Respect others' sovereignty: Myanmar
New Delhi, June 11: Myanmar will not allow any foreign military operations in its territory, and other countries must respect its sovereignty, its presidential office has said in the strongest signal yet that India's chest-thumping after this week's anti-militant operations has irked a key neighbour.
"We will not allow any foreign military operations in Myanmar territory," Zaw Htay, director in the Myanmar President's office told The Telegraph today in a telephone interview from Nay Pyi Taw, the country's new capital. "And I want to say this to you - every country must respect the other country's sovereignty."
Zaw Htay's comments underscore a fast-growing concern in India's strategic establishment that the drum-beating machismo demonstrated by a series of ministers could hamper future operations for which New Delhi will need help and support from Myanmar.
Sections in India's security establishment have already indicated that they are planning follow-up covert operations to the Tuesday morning raid that the army carefully described as "along the India-Myanmar border".
Junior information and broadcasting minister Rajyavardhan Rathore had first emphasised that the Indian army "went into" Myanmar to target militant camps, days after 18 Indian soldiers were killed in an assault in Manipur.
He iterated those comments on Wednesday. Yesterday, environment minister Prakash Javadekar and today, defence minister Manohar Parrikar suggested separately that Tuesday's operations also held lessons for other neighbours.
Covert operations by their very definition have elements of deniability built into them, and it is not uncommon for countries, even if they are cooperating, to offer differing versions, targeted principally at their domestic audiences.
Zaw Htay had last night, in a Facebook post, denied that Indian troops had entered Myanmar's territory - an assertion he repeated today in the interview.
Senior Indian officials conceded that Myanmar was not just posturing but was unhappy over New Delhi's boast - even though it has not registered a formal protest yet, officials said.
The "triumphalism" on display, one senior diplomat familiar with Tuesday's operation said, "could make Myanmar think twice before agreeing to future operations."
Globally, covert operations in another country are rarely even made public, leave alone detailed or turned into a national spectacle, Happymon Jacob, international affairs expert at the Jawaharlal Nehru University, said.
"If you do not treat these things with a certain kind of secrecy and sensitivity, it could impact how Myanmar and other countries treat similar requests from India in the future," Jacob said. "What we've seen from Rathore and others is unwelcome, and a clear case of mismanagement by the government."
Myanmar shares "cordial relations" with India, Zaw Htay said, and would cooperate with India in tackling insurgents - but only on Indian territory.
"I want to iterate our policy that we never allow any foreign insurgents to target a neighbouring country from our territory, and we will cooperate with India," Zaw Htay said. "But I want to repeat, we will not allow foreign troops to enter our territory."
Camps of insurgent groups from northeastern India are said to have cropped up in Myanmar in districts bordering India where the military junta has limited control.

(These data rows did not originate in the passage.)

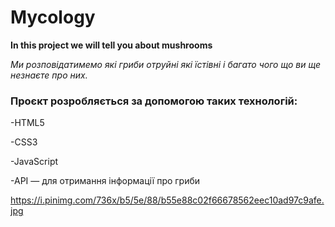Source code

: # Mycology 
__In this project we will tell you about mushrooms__

_Ми розповідатимемо які гриби отруйні які їстівні і багато чого що ви ще незнаєте про них._

### Проєкт розробляється за допомогою таких технологій:

-HTML5

-CSS3 

-JavaScript

-API — для отримання інформації про гриби

https://i.pinimg.com/736x/b5/5e/88/b55e88c02f66678562eec10ad97c9afe.jpg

In the past, the two nations have held joint operations against militants, and since May 2014, shared real-time intelligence under a pact inked in the dying days of the Manmohan Singh government.
Myanmar's cooperation is critical, Bibhu Prasad Routray, former member of the National Security Council Secretariat said.
"You're handicapped without that cooperation, as we have been often with Myanmar," Routray said.
But New Delhi's drum-beating over the past two days appears to have nudged the notoriously reticent Myanmar government into publicly distancing itself from India's version of events on Tuesday.
Zaw Htay said India had "committed" before the operation to carry out strikes only in its own territory.
"The Indian ambassador (Gautam Mukhopadhyay) committed to our deputy foreign minister on June 9 that the operation would be restricted to Indian territory," Zaw Htay said. "We told India our position on not allowing foreign troops, and India agreed to abide by our requirement."
The suggestions from Rathore and Parrikar that a raid like Tuesday's could be replicated in Pakistan also reflect poor strategy for a neighbourhood where India will need cooperation to battle terrorism, Jacob said.
"First, whether or not Myanmar gave us permission to enter its territory, Pakistan certainly won't," Jacob said. "And if indeed the government is keeping the option of covert operations in Pakistan open, you simply don't advertise that."